━━━━━ Dataset content

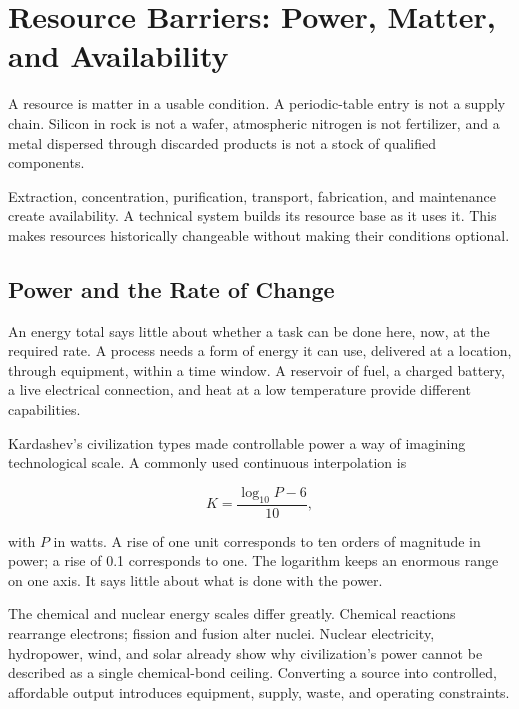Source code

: \section{Resource Barriers: Power, Matter, and Availability}

A resource is matter in a usable condition. A periodic-table entry is not a supply chain. Silicon in rock is not a wafer, atmospheric nitrogen is not fertilizer, and a metal dispersed through discarded products is not a stock of qualified components.

Extraction, concentration, purification, transport, fabrication, and maintenance create availability. A technical system builds its resource base as it uses it. This makes resources historically changeable without making their conditions optional.

\subsection{Power and the Rate of Change}


An energy total says little about whether a task can be done here, now, at the required rate. A process needs a form of energy it can use, delivered at a location, through equipment, within a time window. A reservoir of fuel, a charged battery, a live electrical connection, and heat at a low temperature provide different capabilities.

Kardashev's civilization types made controllable power a way of imagining technological scale.\cite{kardashev1964transmission} A commonly used continuous interpolation is

\begin{equation}
K=\frac{\log_{10}P-6}{10},
\label{eq:kardashev}
\end{equation}

with $P$ in watts. A rise of one unit corresponds to ten orders of magnitude in power; a rise of 0.1 corresponds to one. The logarithm keeps an enormous range on one axis. It says little about what is done with the power.

The chemical and nuclear energy scales differ greatly. Chemical reactions rearrange electrons; fission and fusion alter nuclei. Nuclear electricity, hydropower, wind, and solar already show why civilization's power cannot be described as a single chemical-bond ceiling.\cite{jaffe2018physics,smil2017energy} Converting a source into controlled, affordable output introduces equipment, supply, waste, and operating constraints.

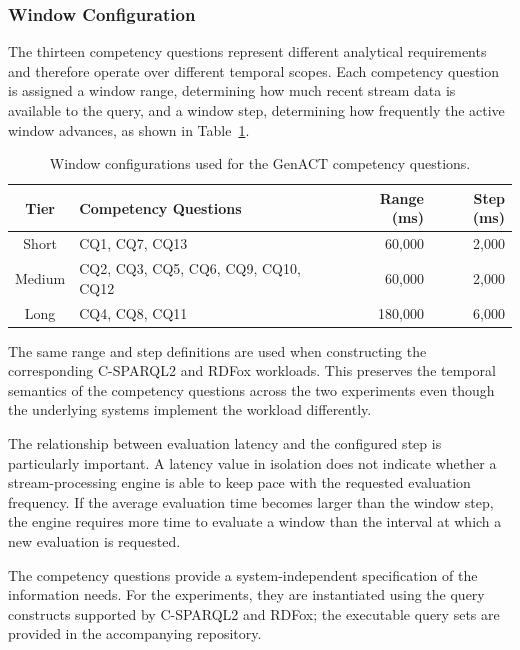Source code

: \subsubsection{Window Configuration}
\label{subsubsec:genact-window-config}

The thirteen competency questions represent different analytical requirements
and therefore operate over different temporal scopes. Each competency question
is assigned a window range, determining how much recent stream data is
available to the query, and a window step, determining how frequently the
active window advances, as shown in Table~\ref{tab:genact-window-tiers}.

\begin{table}[htbp]
\centering
\caption{Window configurations used for the GenACT competency questions.}
\label{tab:genact-window-tiers}
\begin{tabular}{clrr}
\toprule
\textbf{Tier} & \textbf{Competency Questions} &
\textbf{Range (ms)} & \textbf{Step (ms)} \\
\midrule
Short  & CQ1, CQ7, CQ13
            & 60{,}000  & 2{,}000 \\

Medium & CQ2, CQ3, CQ5, CQ6, CQ9, CQ10, CQ12
            & 60{,}000  & 2{,}000 \\

Long   & CQ4, CQ8, CQ11
            & 180{,}000 & 6{,}000 \\
\bottomrule
\end{tabular}
\end{table}

The same range and step definitions are used when constructing the
corresponding C-SPARQL2 and RDFox workloads. This preserves the temporal
semantics of the competency questions across the two experiments even though
the underlying systems implement the workload differently.

The relationship between evaluation latency and the configured step is
particularly important. A latency value in isolation does not indicate whether
a stream-processing engine is able to keep pace with the requested evaluation
frequency. If the average evaluation time becomes larger than the window step,
the engine requires more time to evaluate a window than the interval at which a
new evaluation is requested.

The competency questions provide a system-independent specification of the
information needs. For the experiments, they are instantiated using the query
constructs supported by C-SPARQL2 and RDFox; the executable query sets are
provided in the accompanying repository.

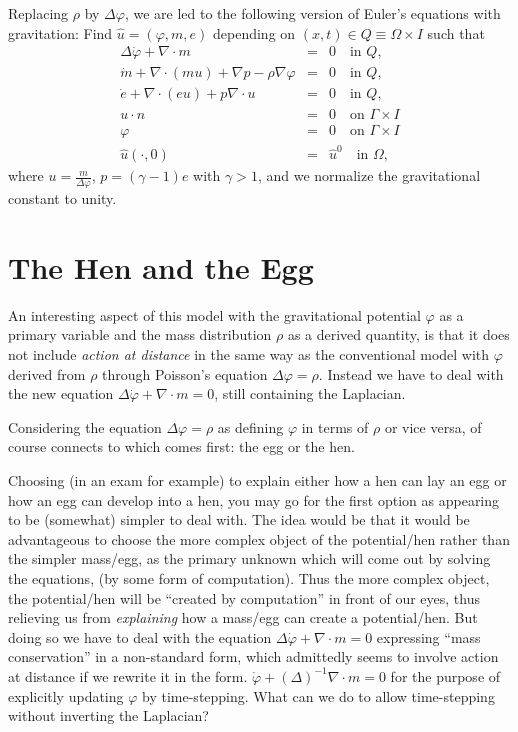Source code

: Replacing $\rho$ by $\Delta\varphi$, we are led to the following version
of Euler's equations with gravitation:  
Find $\hat u=(\varphi ,m,e)$ 
depending on $(x,t)\in Q\equiv \Omega\times I$ such that
\begin{equation}\label{eulergrav}
\begin{array}{rcl}
\Delta\dot\varphi +\nabla\cdot m &=&  0 \quad \mbox{in } Q, \\
\dot m +\nabla\cdot (mu) +\nabla p-\rho\nabla\varphi&=&  0 \quad \mbox{in } Q, \\
\dot e +\nabla\cdot (eu)+p\nabla\cdot u &=& 0  \quad \mbox{in } Q,\\ 
u\cdot n&=&0\quad \mbox{on } \Gamma\times I\\
\varphi &=&0\quad \mbox{on } \Gamma\times I\\
\hat u(\cdot ,0)&=&\hat u^0\quad \mbox{in } \Omega , 
\end{array} 
\end{equation}
where $u=\frac{m}{\Delta\varphi}$, 
$p=(\gamma -1)e$ with $\gamma >1$, and we normalize the gravitational
constant to unity.

\section{The Hen and the Egg}

An interesting aspect of this model with the gravitational
potential $\varphi$ as a primary variable and the mass distribution
$\rho$ as a derived quantity, is that it does not include
\emph{action at distance} in the same way as the conventional model
with $\varphi$ derived from $\rho$ through Poisson's equation 
$\Delta\varphi =\rho$. Instead we have to deal
with the new equation $\Delta\dot\varphi +\nabla\cdot m =0$,
still containing the Laplacian.

Considering the equation $\Delta\varphi =\rho$ as defining
$\varphi$ in terms of $\rho$ or vice versa, of course connects
to which comes first: the egg or the hen. 

Choosing (in an exam for example) 
to explain either how a hen can lay an egg
or how an egg can develop into a hen, you may go for the first
option as appearing to be (somewhat) simpler to deal with.
The idea would be that it would be advantageous to
choose the more complex object of the 
potential/hen rather than the simpler mass/egg, as 
the primary unknown which will come out by solving the equations,
(by some form of computation).
Thus the more complex object, the potential/hen will 
be ``created by computation'' in front of our eyes, thus relieving us
from \emph{explaining} how a mass/egg can create a potential/hen. 
But doing so we have to deal with 
the equation $\Delta\dot\varphi +\nabla\cdot m=0$
expressing ``mass conservation'' in a non-standard form,
which  admittedly seems to involve action at distance if we rewrite it in the form.
$\dot\varphi +(\Delta )^{-1}\nabla\cdot m=0$ for the purpose
of explicitly updating $\varphi$ by time-stepping. What can we do 
to allow time-stepping without inverting the Laplacian?

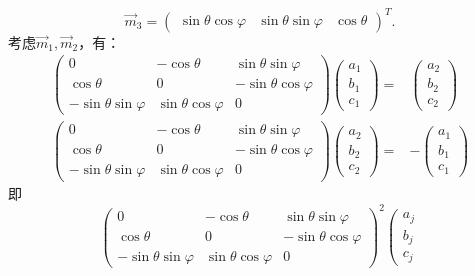 \documentclass[reqno,a4paper,12pt]{amsart}
\begin{document}
\begin{tcolorbox}[breakable, colback = black!5!white, colframe = black]
\[
	\vec{m}_3 = (
	\begin{matrix}
		\sin\theta\cos\varphi & \sin\theta\sin\varphi & \cos\theta
	\end{matrix}
	)^T.
\]
考虑$\vec{m}_1,\vec{m}_2$，有：
\begin{align*}
	\left(
	\begin{matrix}
		0 & -\cos\theta & \sin\theta\sin\varphi \\
		\cos\theta & 0 & -\sin\theta\cos\varphi \\
		-\sin\theta\sin\varphi & \sin\theta\cos\varphi & 0
	\end{matrix}
	\right)
	\left(
	\begin{matrix}
		a_1 \\ 
		b_1 \\ 
		c_1
	\end{matrix}
	\right)
	=& 
	\left(
	\begin{matrix}
		a_2 \\ 
		b_2 \\ 
		c_2
	\end{matrix}
	\right) \\
	\left(
	\begin{matrix}
		0 & -\cos\theta & \sin\theta\sin\varphi \\
		\cos\theta & 0 & -\sin\theta\cos\varphi \\
		-\sin\theta\sin\varphi & \sin\theta\cos\varphi & 0
	\end{matrix}
	\right)
	\left(
	\begin{matrix}
		a_2 \\ 
		b_2 \\ 
		c_2
	\end{matrix}
	\right)
	=& 
	-\left(
	\begin{matrix}
		a_1 \\
		b_1 \\
		c_1
	\end{matrix}
	\right)
\end{align*}
即
\[
	\left(
	\begin{matrix}
		0 & -\cos\theta & \sin\theta\sin\varphi \\
		\cos\theta & 0 & -\sin\theta\cos\varphi \\
		-\sin\theta\sin\varphi & \sin\theta\cos\varphi & 0
	\end{matrix}
	\right)^2
	\left(
	\begin{matrix}
		a_j \\ 
		b_j \\ 
		c_j
	\end{matrix}
\]
\end{tcolorbox}
\end{document}
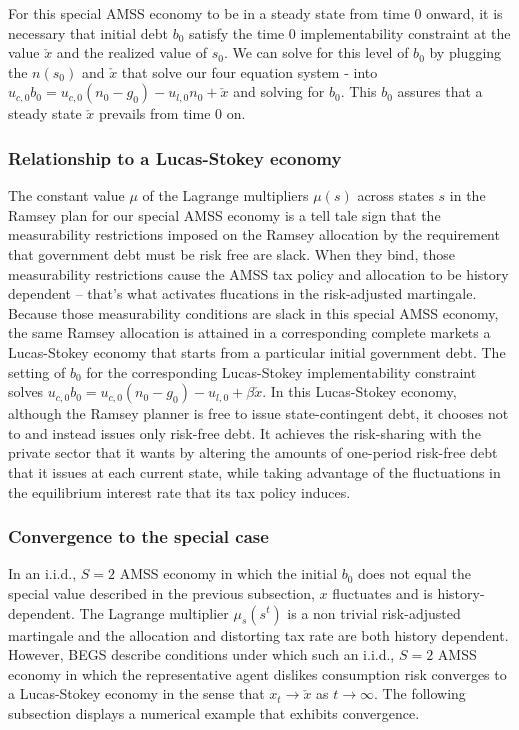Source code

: For this special AMSS economy to be in a steady state from time $0$ onward, it is necessary that  initial debt $b_0$ satisfy the
time $0$ implementability
constraint  at the value $\check x$ and the realized value of $s_0$.  We can solve for this level of $b_0$ by
plugging the $n(s_0)$ and $\check x$
that solve our four equation system  -  into
$ u_{c,0} b_0 = u_{c,0} (n_0-g_0) - u_{l,0} n_0 + \check x $ and solving for $b_0$.
This  $b_0$ assures that a steady state $\check x$ prevails from time $0$ on.


\subsubsection{Relationship to a Lucas-Stokey economy}
The constant value $\mu$ of the Lagrange multipliers $\mu(s)$ across states $s$  in the Ramsey plan for our special AMSS economy is a tell tale sign that
the measurability restrictions imposed on the Ramsey allocation by the requirement that government debt must be risk free are slack.
When they bind, those
measurability restrictions  cause the AMSS tax policy and allocation to be history dependent -- that's what activates flucations in the risk-adjusted martingale.
Because  those measurability conditions are  slack in  this special AMSS economy, the same Ramsey allocation is attained in a corresponding complete markets
 a Lucas-Stokey economy that starts
from a particular initial  government debt.  The setting of  $b_0$ for the corresponding Lucas-Stokey
implementability constraint  solves
$ u_{c,0} b_0 = u_{c,0}(n_0 - g_0) - u_{l,0} + \beta \check x$.
In this Lucas-Stokey economy, although the Ramsey planner is free to issue state-contingent debt, it chooses not to and instead  issues  only risk-free debt.
It achieves the
 risk-sharing with the private sector that it wants by altering the amounts of one-period risk-free debt that it issues at each current state,
  while taking advantage of  the fluctuations in the  equilibrium interest
rate that its tax policy induces.

\subsubsection{Convergence to the special case}
In an  i.i.d., $S=2$  AMSS economy in which  the initial $b_0$ does not equal the special value described in the previous subsection, $x$ fluctuates and is history-dependent.
The Lagrange multiplier $\mu_s(s^t)$ is a non trivial risk-adjusted martingale and the allocation and distorting tax rate
are both  history dependent.  However, BEGS describe conditions  under which such an i.i.d., $S=2$ AMSS economy in which
the representative agent dislikes consumption risk  converges to a
Lucas-Stokey economy in the sense that $x_t \rightarrow \check x$ as $t \rightarrow \infty$.
The  following subsection  displays a numerical example that exhibits convergence.



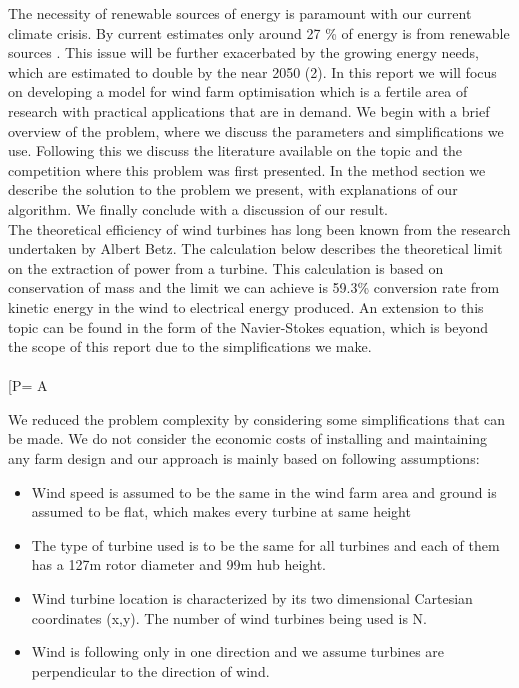 \documentclass{article}
\begin{document}
The necessity of renewable sources of energy is paramount with our current climate crisis. By current estimates only around 27 {\%} of energy is from renewable sources \supercite{einstein}. This issue will be further exacerbated by the growing energy needs, which are estimated to double by the near 2050 (2). In this report we will focus on developing a model for wind farm optimisation which is a fertile area of research with practical applications that are in demand. We begin with a brief overview of the problem, where we discuss the parameters and simplifications we use. Following this we discuss the literature available on the topic and the competition where this problem was first presented. In the method section we describe the solution to the problem we present, with explanations of our algorithm. We finally conclude with a discussion of our result.
\newline
\\
The theoretical efficiency of wind turbines has long been known from the research undertaken by Albert Betz. The calculation below describes the theoretical limit on the extraction of power from a turbine. This calculation is based on conservation of mass and the limit we can achieve is 59.3{\%} conversion rate from kinetic energy in the wind to electrical energy produced. An extension to this topic can be found in the form of the Navier-Stokes equation, which is beyond the scope of this report due to the simplifications we make.
\\
\\[P= \thinspace \rho {}A\]

We reduced the problem complexity by considering some simplifications that can be made. We do not consider the economic costs of installing and maintaining any farm design and our approach is mainly based on following assumptions:
\begin{itemize}
  \item	Wind speed is assumed to be the same in the wind farm area and ground is assumed to be flat, which makes every turbine at same height
  \item The type of turbine used is to be the same for all turbines and each of them has a 127{m} rotor diameter and 99{m} hub height.
  \item Wind turbine location is characterized by its two dimensional Cartesian coordinates (x,y). The number of wind turbines being used is N.
  \item Wind is following only in one direction and we assume turbines are perpendicular to the direction of wind.
\end{itemize}
\end{document}
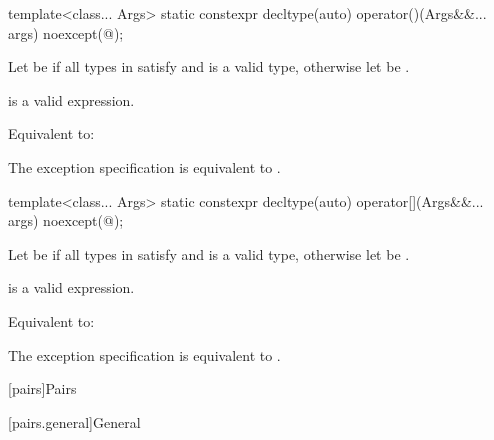 %
\begin{itemdecl}
template<class... Args>
  static constexpr decltype(auto) operator()(Args&&... args) noexcept(@\seebelow@);
\end{itemdecl}

\begin{itemdescr}
\pnum
Let  be
if all types in  satisfy  and
 is a valid type,
otherwise let  be .

\pnum
\constraints
{} is a valid expression.

\pnum
\effects
Equivalent to: 

\pnum
\remarks
The exception specification is equivalent to .
\end{itemdescr}

%
\begin{itemdecl}
template<class... Args>
  static constexpr decltype(auto) operator[](Args&&... args) noexcept(@\seebelow@);
\end{itemdecl}

\begin{itemdescr}
\pnum
Let  be
if all types in  satisfy  and
 is a valid type,
otherwise let  be .

\pnum
\constraints
{} is a valid expression.

\pnum
\effects
Equivalent to: 

\pnum
\remarks
The exception specification is equivalent to .
\end{itemdescr}

[pairs]{Pairs}

[pairs.general]{General}

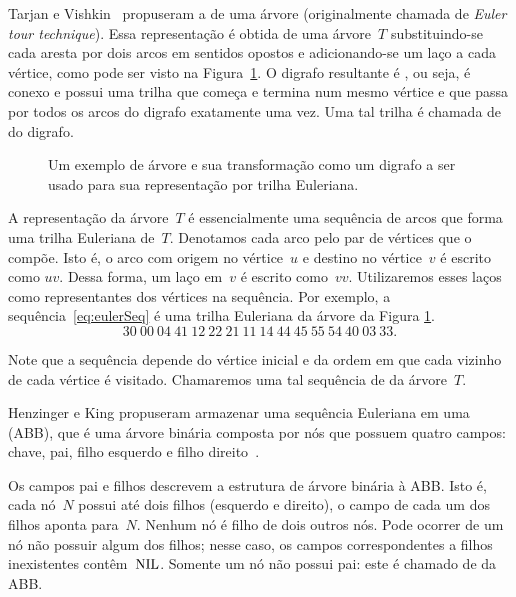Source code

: Tarjan e Vishkin~\cite{tarjan1985} propuseram a  de uma árvore (originalmente chamada de \textit{Euler tour technique}).
Essa representação é obtida de uma árvore~$T$ substituindo-se cada aresta por dois arcos em sentidos opostos e adicionando-se um laço a cada vértice, como pode ser visto na Figura~\ref{fig:exemploSeqEuler}. O digrafo resultante é , ou seja, é conexo e possui uma trilha que começa e termina num mesmo vértice e que passa por todos os arcos do digrafo exatamente uma vez. Uma tal trilha é chamada de  do digrafo.


\begin{figure}[htb]
\centering


\caption{Um exemplo de árvore e sua transformação como um digrafo a ser usado para sua representação por trilha Euleriana.}
\label{fig:exemploSeqEuler}
\end{figure}

A representação da árvore~$T$ é essencialmente uma sequência de arcos que forma uma trilha Euleriana de~$T$.
Denotamos cada arco pelo par de vértices que o compõe.
Isto é, o arco com origem no vértice~$u$ e destino no vértice~$v$ é escrito como $uv$.
Dessa forma, um laço em~$v$ é escrito como~$vv$.
Utilizaremos esses laços como representantes dos vértices na sequência. 
Por exemplo, a sequência~\eqref{eq:eulerSeq} é uma trilha Euleriana da árvore da Figura \ref{fig:exemploSeqEuler}.
\begin{equation}
30~00~04~41~12~22~21~11~14~44~45~55~54~40~03~33.\label{eq:eulerSeq}  
\end{equation}

Note que a sequência depende do vértice inicial e da ordem em que cada vizinho de cada vértice é visitado. Chamaremos uma tal sequência de  da árvore~$T$.

Henzinger e King \cite{HenzingerKing} propuseram armazenar uma sequência Euleriana em uma  (ABB), que é uma árvore binária composta por nós que possuem  quatro campos: chave, pai, filho esquerdo e filho direito~\cite{CLRS}.

Os campos pai e filhos descrevem a estrutura de árvore binária à ABB. Isto é, cada nó~$N$ possui até dois filhos (esquerdo e direito), o campo  de cada um dos filhos aponta para~$N$. Nenhum nó é filho de dois outros nós. Pode ocorrer de um nó não possuir algum dos filhos; nesse caso, os campos correspondentes a filhos inexistentes contêm~$\text{NIL}$. Somente um nó não possui pai: este é chamado de  da ABB.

━━━━━━━━━━

Copy word for word the lines above, starting at the line containing "constructs supported by" and ending at the line containing "still containing the Laplacian.", inclusive, with no pictures.

_Answer section_
constructs supported by C-SPARQL2 and RDFox; the executable query sets are
provided in the accompanying repository.

Source code

: Replacing $\rho$ by $\Delta\varphi$, we are led to the following version
of Euler's equations with gravitation:  
Find $\hat u=(\varphi ,m,e)$ 
depending on $(x,t)\in Q\equiv \Omega\times I$ such that
\begin{equation}\label{eulergrav}
\begin{array}{rcl}
\Delta\dot\varphi +\nabla\cdot m &=&  0 \quad \mbox{in } Q, \\
\dot m +\nabla\cdot (mu) +\nabla p-\rho\nabla\varphi&=&  0 \quad \mbox{in } Q, \\
\dot e +\nabla\cdot (eu)+p\nabla\cdot u &=& 0  \quad \mbox{in } Q,\\ 
u\cdot n&=&0\quad \mbox{on } \Gamma\times I\\
\varphi &=&0\quad \mbox{on } \Gamma\times I\\
\hat u(\cdot ,0)&=&\hat u^0\quad \mbox{in } \Omega , 
\end{array} 
\end{equation}
where $u=\frac{m}{\Delta\varphi}$, 
$p=(\gamma -1)e$ with $\gamma >1$, and we normalize the gravitational
constant to unity.

\section{The Hen and the Egg}

An interesting aspect of this model with the gravitational
potential $\varphi$ as a primary variable and the mass distribution
$\rho$ as a derived quantity, is that it does not include
\emph{action at distance} in the same way as the conventional model
with $\varphi$ derived from $\rho$ through Poisson's equation 
$\Delta\varphi =\rho$. Instead we have to deal
with the new equation $\Delta\dot\varphi +\nabla\cdot m =0$,
still containing the Laplacian.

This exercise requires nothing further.